Richard LaGravanese wrote and directed "Living Out Loud," and as in his "Fisher King," he seems to relish in Impossible Relationships. He likes having scenes imbued with a sort of ethereal magic; shots linger on our characters, waiting for them to do something interesting, and thankfully, they almost always do. When DeVito propositions Hunter in the most logical way possible, it has shades of the dinner scene in "Fisher King" between Robin Williams and Amanda Plummer—you can't imagine it EVER working, yet that niggling 1 percent of your soul desperately wants to see it happen.

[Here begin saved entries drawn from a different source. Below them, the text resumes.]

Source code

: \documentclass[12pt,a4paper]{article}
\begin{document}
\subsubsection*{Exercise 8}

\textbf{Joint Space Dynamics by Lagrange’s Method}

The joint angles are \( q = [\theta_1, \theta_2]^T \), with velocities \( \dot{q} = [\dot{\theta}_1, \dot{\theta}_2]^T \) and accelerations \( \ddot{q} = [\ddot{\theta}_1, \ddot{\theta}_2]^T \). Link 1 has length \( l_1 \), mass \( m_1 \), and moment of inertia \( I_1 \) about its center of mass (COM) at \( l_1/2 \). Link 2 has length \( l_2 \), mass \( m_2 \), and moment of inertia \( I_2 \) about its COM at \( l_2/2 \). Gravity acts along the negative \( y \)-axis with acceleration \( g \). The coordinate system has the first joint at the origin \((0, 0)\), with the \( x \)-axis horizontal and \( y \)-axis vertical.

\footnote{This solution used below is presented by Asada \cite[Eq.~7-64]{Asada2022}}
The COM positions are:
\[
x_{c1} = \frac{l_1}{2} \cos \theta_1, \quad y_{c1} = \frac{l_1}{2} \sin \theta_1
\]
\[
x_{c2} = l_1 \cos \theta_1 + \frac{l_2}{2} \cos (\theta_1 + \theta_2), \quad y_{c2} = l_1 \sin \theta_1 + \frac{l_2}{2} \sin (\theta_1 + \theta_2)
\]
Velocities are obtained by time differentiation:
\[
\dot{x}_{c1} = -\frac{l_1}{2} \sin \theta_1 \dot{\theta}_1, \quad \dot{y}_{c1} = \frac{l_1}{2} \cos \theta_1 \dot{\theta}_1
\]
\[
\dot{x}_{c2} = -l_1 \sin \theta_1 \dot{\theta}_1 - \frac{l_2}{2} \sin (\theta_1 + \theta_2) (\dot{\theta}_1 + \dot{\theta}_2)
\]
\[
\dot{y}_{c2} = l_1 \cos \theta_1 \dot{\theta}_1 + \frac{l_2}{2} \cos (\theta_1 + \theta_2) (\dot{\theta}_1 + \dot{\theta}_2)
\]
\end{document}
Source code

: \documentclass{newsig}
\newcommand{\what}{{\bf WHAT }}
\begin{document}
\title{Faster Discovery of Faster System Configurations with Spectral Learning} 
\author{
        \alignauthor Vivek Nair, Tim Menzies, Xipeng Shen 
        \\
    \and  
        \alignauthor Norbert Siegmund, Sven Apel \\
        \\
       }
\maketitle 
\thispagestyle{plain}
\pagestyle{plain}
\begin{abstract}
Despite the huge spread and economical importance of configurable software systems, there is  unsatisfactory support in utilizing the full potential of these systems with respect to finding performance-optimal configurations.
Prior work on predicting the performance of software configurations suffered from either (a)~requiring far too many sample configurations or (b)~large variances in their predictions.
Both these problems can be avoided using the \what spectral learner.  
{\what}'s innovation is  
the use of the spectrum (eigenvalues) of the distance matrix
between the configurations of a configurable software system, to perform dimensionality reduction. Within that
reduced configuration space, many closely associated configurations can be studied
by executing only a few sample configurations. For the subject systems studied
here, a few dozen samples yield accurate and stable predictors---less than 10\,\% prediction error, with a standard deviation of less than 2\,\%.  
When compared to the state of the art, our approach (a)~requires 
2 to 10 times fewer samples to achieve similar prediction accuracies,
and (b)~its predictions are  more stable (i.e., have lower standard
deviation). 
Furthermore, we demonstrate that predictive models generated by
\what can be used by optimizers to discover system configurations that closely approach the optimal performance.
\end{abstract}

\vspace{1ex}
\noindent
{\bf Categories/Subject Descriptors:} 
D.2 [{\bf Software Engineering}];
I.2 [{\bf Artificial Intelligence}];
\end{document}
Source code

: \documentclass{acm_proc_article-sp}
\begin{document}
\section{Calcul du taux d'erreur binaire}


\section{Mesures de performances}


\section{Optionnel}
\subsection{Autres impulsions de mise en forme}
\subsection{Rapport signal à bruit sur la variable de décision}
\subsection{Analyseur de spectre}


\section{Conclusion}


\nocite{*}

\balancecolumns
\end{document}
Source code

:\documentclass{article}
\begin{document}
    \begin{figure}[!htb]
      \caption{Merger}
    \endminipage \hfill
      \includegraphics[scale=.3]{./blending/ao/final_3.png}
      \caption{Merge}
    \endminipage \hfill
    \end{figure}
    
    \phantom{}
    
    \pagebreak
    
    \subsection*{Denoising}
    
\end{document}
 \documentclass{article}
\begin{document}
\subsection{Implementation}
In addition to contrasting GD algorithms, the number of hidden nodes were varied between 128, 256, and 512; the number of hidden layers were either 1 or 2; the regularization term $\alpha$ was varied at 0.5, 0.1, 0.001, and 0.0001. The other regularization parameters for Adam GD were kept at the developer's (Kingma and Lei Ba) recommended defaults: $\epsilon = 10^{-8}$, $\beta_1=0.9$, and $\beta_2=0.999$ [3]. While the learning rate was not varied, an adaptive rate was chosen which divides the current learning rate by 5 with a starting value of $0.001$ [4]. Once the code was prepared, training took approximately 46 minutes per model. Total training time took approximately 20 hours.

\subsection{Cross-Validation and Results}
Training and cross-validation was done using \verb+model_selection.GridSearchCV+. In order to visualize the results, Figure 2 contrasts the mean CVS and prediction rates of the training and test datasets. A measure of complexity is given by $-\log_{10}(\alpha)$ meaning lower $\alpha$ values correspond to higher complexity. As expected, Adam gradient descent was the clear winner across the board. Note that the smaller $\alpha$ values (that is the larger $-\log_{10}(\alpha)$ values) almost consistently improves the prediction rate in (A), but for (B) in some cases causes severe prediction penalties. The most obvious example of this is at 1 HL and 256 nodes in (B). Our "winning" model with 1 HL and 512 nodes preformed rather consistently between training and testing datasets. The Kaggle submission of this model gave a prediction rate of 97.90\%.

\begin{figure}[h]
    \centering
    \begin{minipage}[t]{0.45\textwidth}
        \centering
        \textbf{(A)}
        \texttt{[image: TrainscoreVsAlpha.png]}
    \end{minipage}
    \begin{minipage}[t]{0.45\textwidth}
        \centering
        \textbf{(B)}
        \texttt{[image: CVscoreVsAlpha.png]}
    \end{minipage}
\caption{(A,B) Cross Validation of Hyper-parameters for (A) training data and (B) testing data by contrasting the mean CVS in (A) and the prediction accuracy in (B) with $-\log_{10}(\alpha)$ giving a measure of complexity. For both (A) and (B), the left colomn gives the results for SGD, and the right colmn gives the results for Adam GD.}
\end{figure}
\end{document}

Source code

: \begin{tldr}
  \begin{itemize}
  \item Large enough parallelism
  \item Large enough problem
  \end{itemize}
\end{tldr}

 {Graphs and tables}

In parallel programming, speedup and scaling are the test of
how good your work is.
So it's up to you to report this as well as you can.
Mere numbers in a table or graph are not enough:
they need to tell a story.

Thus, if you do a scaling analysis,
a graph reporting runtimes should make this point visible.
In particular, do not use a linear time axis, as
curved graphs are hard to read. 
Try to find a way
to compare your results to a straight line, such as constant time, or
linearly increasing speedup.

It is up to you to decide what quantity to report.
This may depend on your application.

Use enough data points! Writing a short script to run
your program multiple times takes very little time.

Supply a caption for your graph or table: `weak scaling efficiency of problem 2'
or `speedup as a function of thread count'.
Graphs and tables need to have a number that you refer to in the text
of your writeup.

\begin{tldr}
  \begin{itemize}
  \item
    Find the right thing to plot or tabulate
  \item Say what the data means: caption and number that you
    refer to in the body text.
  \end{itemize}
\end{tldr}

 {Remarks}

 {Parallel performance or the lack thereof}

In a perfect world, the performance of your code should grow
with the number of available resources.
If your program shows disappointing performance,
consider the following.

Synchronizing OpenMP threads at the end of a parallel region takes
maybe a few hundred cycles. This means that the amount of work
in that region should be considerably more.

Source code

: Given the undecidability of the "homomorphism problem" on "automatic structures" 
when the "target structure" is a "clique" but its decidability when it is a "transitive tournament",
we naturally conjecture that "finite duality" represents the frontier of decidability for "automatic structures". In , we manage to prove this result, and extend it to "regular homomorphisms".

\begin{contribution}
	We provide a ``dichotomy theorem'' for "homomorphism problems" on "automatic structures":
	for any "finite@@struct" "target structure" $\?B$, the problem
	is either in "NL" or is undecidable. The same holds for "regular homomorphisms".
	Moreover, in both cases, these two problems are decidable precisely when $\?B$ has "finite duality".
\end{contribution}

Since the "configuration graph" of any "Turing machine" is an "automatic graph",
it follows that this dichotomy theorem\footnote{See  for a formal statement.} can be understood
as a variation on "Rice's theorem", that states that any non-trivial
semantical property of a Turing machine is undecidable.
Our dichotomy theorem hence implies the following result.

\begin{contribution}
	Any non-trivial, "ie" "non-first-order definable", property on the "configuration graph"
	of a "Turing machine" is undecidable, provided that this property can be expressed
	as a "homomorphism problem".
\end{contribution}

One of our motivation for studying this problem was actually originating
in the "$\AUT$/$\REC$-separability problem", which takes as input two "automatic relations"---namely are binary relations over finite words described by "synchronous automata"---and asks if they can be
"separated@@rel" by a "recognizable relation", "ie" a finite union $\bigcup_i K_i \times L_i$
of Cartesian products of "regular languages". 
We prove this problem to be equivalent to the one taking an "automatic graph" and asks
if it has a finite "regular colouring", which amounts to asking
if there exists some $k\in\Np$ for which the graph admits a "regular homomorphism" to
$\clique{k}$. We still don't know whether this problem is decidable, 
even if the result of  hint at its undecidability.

When firing on all imaginative pistons, LaGravanese can spin magic; drunk at what could only be a lesbian club, Holly Hunter wades through the crowd, touching, feeling—until all the dancers spin in tandem in a glorious display of synchronized sexuality. It's like a postmodern MGM musical, and God knows I'm a sucker for that kind of stuff.
Still, there's something tepid about the whole thing; it's not quite a story. We get a good trip through the tightly coiled psyche of Hunter (who's terrific), but the emotions never pan out, and LaGravanese's vision of a woman finally freed of her loneliness doesn't quite have the catharsis you want. It's a salt-free treat, leaving you thirsty for a bit more intensity.